La Commission d’Etudes Politiques a reçu Dominique Moisi pour parler des relations entre Israël, l’Autorité Palestinienne et les Nations Unies, le 21 septembre 2011

Présentation de Dominique Moisi




Dominique MOISI, né en 1946, est un politologue et géopoliticien français. Il est conseiller spécial de l’IFRI (Institut français de relations internationales), après en avoir été le directeur adjoint. Il a enseigné à l’université d’Harvard et au Collège d’Europe.
Il est le fils de Jules Moisi, ancien déporté et survivant d’Auschwitz.
Spécialistes des relations internationales et du Moyen-Orient, il est l’auteur de plusieurs ouvrages et a publié Géopolitique de l’émotion chez Flammarion. Il est également l’auteur des livres « Un Juif improbable », « Les cartes de la France à l’heure de la mondialisation » et « Le nouveau Continent : plaidoyer pour une Europe renaissante ».
Intervention de Dominique Moisi



1/ Le vote à l’ONU d’un Etat Palestinien



A l'aube de la demande « unilatérale » controversée de la création d'un état palestinien à l'ONU, le chef de l'autorité palestinienne, Mahmoud Abbas, qui représente les palestiniens dont le Hamas, se dit prêt à écouter toute proposition susceptible de relancer les pourparlers de paix avec Israël. Pour Dominique Moisi, le vote à l’ONU constitue un marchandage. En effet, depuis l’élection de Netanyahu, Abbas a refusé la négociation avec Israël. Son prétexte principal a été la poursuite des constructions des implantations dans les territoires occupés. Paradoxalement, lorsque le gouvernement de Netanyahu finit par accéder aux exigences de M. Abbas, ce dernier continua de boycotter les négociations sous prétexte que le gel des implantations ne s’appliquait pas à Jérusalem.
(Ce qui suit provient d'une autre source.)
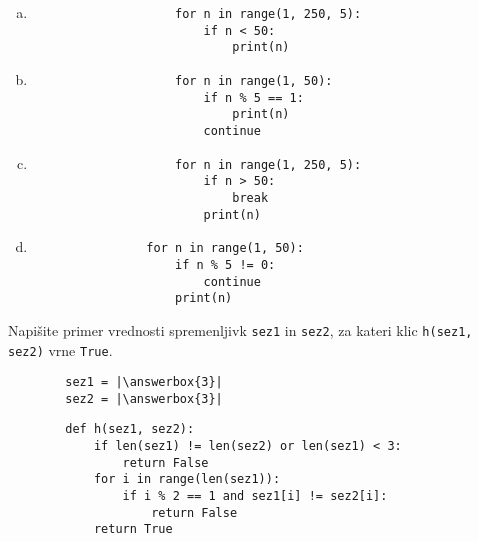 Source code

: \documentclass[arhiv, 10pt]{../izpit}
\newcommand{\inlinepy}[1]{\texttt{#1}}
\newcommand{\answerbox}[1]{\framebox{\vphantom{\large M}\hspace{#1cm}}}
\begin{document}
        \begin{multicols}{2}
        \begin{enumerate}[(a)]
\item 
                \begin{verbatim}
                    for n in range(1, 250, 5):
                        if n < 50:
                            print(n)
                \end{verbatim}
            
\item 
                \begin{verbatim}
                    for n in range(1, 50):
                        if n % 5 == 1:
                            print(n)
                        continue
                \end{verbatim}
            
\item 
                \begin{verbatim}
                    for n in range(1, 250, 5):
                        if n > 50:
                            break
                        print(n)
                \end{verbatim}
            
\item 
            \begin{verbatim}
                for n in range(1, 50):
                    if n % 5 != 0:
                        continue
                    print(n)
            \end{verbatim}
        
\end{enumerate}

        \end{multicols}
    
        \naloga*
        \begin{multicols}{2}
        \noindent
        Napišite primer vrednosti spremenljivk \inlinepy{sez1} in \inlinepy{sez2}, za kateri klic \inlinepy{h(sez1, sez2)} vrne \inlinepy{True}.
        \begin{verbatim}
        sez1 = |\answerbox{3}|
        sez2 = |\answerbox{3}|
        \end{verbatim}
        \vfil
        \columnbreak
        \begin{verbatim}
        def h(sez1, sez2):
            if len(sez1) != len(sez2) or len(sez1) < 3:
                return False
            for i in range(len(sez1)):
                if i % 2 == 1 and sez1[i] != sez2[i]:
                    return False
            return True
        \end{verbatim}
        \end{multicols}
    
\end{document}
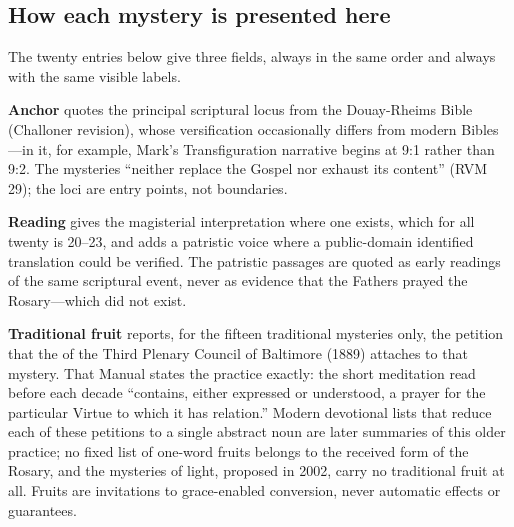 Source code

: \subsection{How each mystery is presented here}
\label{sec:mysteryform}

The twenty entries below give three fields, always in the same order and
always with the same visible labels.

\textbf{Anchor} quotes the principal scriptural locus from the
Douay-Rheims Bible (Challoner revision), whose versification occasionally
differs from modern Bibles---in it, for example, Mark's Transfiguration
narrative begins at 9:1 rather than 9:2. The mysteries ``neither replace
the Gospel nor exhaust its content'' (RVM 29); the loci are entry points,
not boundaries.

\textbf{Reading} gives the magisterial interpretation where one exists,
which for all twenty is  20--23, and adds
a patristic voice where a public-domain identified translation could be
verified. The patristic passages are quoted as early readings of the
same scriptural event, never as evidence that the Fathers prayed the
Rosary---which did not exist.

\textbf{Traditional fruit} reports, for the fifteen traditional
mysteries only, the petition that the  of the Third Plenary Council of Baltimore
(1889) attaches to that mystery. That Manual states the practice
exactly: the short meditation read before each decade ``contains, either
expressed or understood, a prayer for the particular Virtue to which it
has relation.'' Modern devotional lists that reduce each of these
petitions to a single abstract noun are later summaries of this older
practice; no fixed list of one-word fruits belongs to the received form
of the Rosary, and the mysteries of light, proposed in 2002, carry no
traditional fruit at all. Fruits are invitations to grace-enabled
conversion, never automatic effects or
guarantees.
Selon Dominique Moisi, on ne sait pas quand aura lieu un vote à l’ONU et surtout s’il y aura un vote aux Nations Unies. Il s’agit de convaincre Mahmoud Abbas de reprendre les négociations. La France défend cette position contre l’existence d’un véto américain qui constituerait une impasse diplomatique. Il n’est pas sûr qu’il y ait la majorité des 9 membres du Conseil de sécurité qui se prononce pour une résolution reconnaissant un Etat palestinien. (Car il faut neuf voix pour adopter une résolution et pas de véto.)



Le président français Nicolas Sarkozy a proposé une solution de compromis aux palestiniens un « rang intermédiaire » avec le statut « d’Etat observateur à l’ONU».



Alors que Mahmoud Abbas a négocié avec le gouvernement d’Ehud Olmert sans exiger préalablement le gel des constructions, aujourd’hui, face à l'impasse des négociations de paix avec Israël, et fort d'un regain de popularité après sa démarche historique à l'ONU l'Autorité palestinienne entend demander la reconnaissance d'un Etat sur les lignes de juin 1967 en réponse à l'appel du Quartette (Etats-Unis, Union Européenne, Russie et ONU).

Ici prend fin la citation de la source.